| Goal of the exercise |
Please return only the lines from the one holding "## System Requirements" through the one holding "### Step 3: Authentication", exactly as they appear in the records below, both ends included.

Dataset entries
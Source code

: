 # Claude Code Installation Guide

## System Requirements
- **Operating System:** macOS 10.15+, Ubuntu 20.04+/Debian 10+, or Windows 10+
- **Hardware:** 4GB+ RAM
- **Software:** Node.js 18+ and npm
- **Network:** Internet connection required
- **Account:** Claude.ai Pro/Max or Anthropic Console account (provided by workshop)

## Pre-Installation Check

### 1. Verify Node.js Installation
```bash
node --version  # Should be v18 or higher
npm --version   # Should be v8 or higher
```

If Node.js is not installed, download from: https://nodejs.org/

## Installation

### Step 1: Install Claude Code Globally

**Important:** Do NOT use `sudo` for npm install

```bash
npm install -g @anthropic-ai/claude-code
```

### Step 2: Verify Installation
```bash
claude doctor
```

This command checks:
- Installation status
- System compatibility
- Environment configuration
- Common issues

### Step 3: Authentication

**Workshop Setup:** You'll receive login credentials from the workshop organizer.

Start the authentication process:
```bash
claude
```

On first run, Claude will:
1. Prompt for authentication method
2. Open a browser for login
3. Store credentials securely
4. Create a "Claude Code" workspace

--

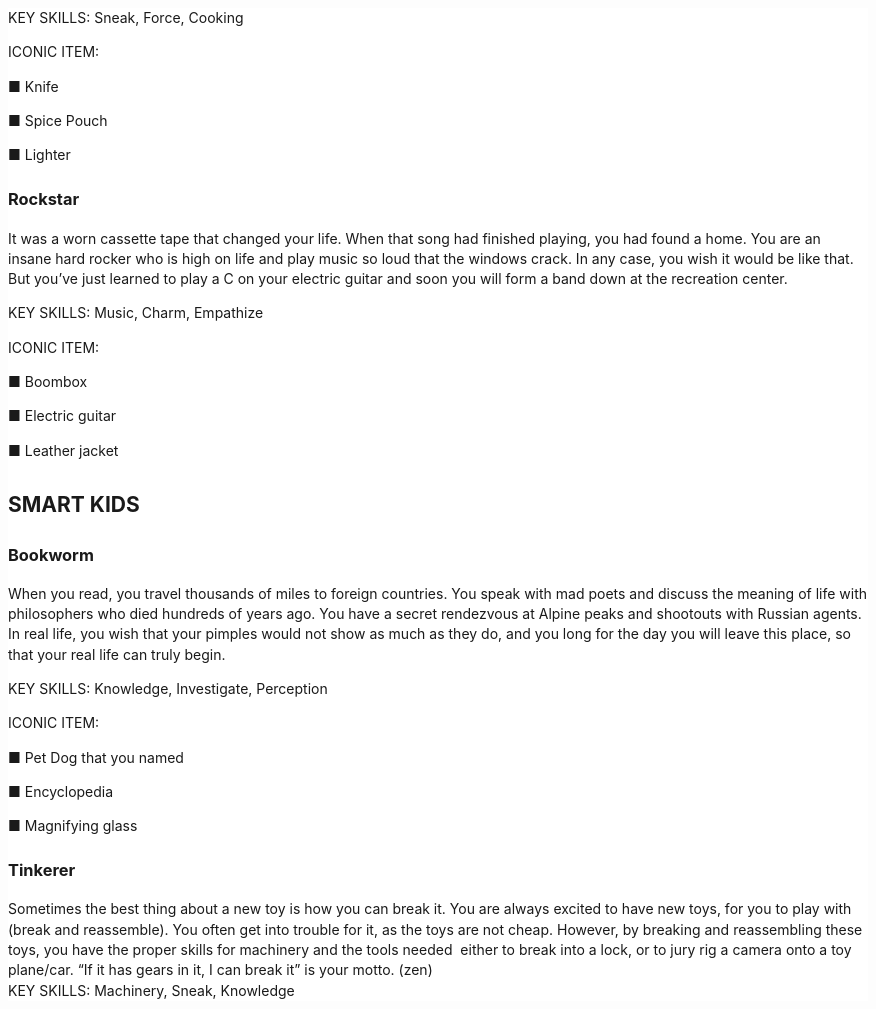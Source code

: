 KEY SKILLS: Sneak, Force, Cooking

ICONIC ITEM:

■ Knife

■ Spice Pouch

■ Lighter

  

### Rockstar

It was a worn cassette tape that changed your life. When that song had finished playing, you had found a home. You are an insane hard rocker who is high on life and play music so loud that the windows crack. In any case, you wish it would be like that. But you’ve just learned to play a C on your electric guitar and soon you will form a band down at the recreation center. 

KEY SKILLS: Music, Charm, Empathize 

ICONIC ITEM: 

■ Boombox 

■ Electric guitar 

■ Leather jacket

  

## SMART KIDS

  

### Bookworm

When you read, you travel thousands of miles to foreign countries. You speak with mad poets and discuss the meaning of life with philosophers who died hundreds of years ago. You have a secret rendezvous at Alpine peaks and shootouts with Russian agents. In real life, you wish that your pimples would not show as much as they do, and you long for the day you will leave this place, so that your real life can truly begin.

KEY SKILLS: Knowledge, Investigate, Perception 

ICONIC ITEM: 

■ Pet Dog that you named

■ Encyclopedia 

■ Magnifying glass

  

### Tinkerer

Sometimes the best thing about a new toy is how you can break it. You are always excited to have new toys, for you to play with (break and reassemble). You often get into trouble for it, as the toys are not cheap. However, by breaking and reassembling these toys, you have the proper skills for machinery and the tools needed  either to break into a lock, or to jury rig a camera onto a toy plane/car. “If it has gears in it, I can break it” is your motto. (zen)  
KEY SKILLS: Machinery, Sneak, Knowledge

| Result of this exercise |
## System Requirements
- **Operating System:** macOS 10.15+, Ubuntu 20.04+/Debian 10+, or Windows 10+
- **Hardware:** 4GB+ RAM
- **Software:** Node.js 18+ and npm
- **Network:** Internet connection required
- **Account:** Claude.ai Pro/Max or Anthropic Console account (provided by workshop)

## Pre-Installation Check

### 1. Verify Node.js Installation
```bash
node --version  # Should be v18 or higher
npm --version   # Should be v8 or higher
```

If Node.js is not installed, download from: https://nodejs.org/

## Installation

### Step 1: Install Claude Code Globally

**Important:** Do NOT use `sudo` for npm install

```bash
npm install -g @anthropic-ai/claude-code
```

### Step 2: Verify Installation
```bash
claude doctor
```

This command checks:
- Installation status
- System compatibility
- Environment configuration
- Common issues

### Step 3: Authentication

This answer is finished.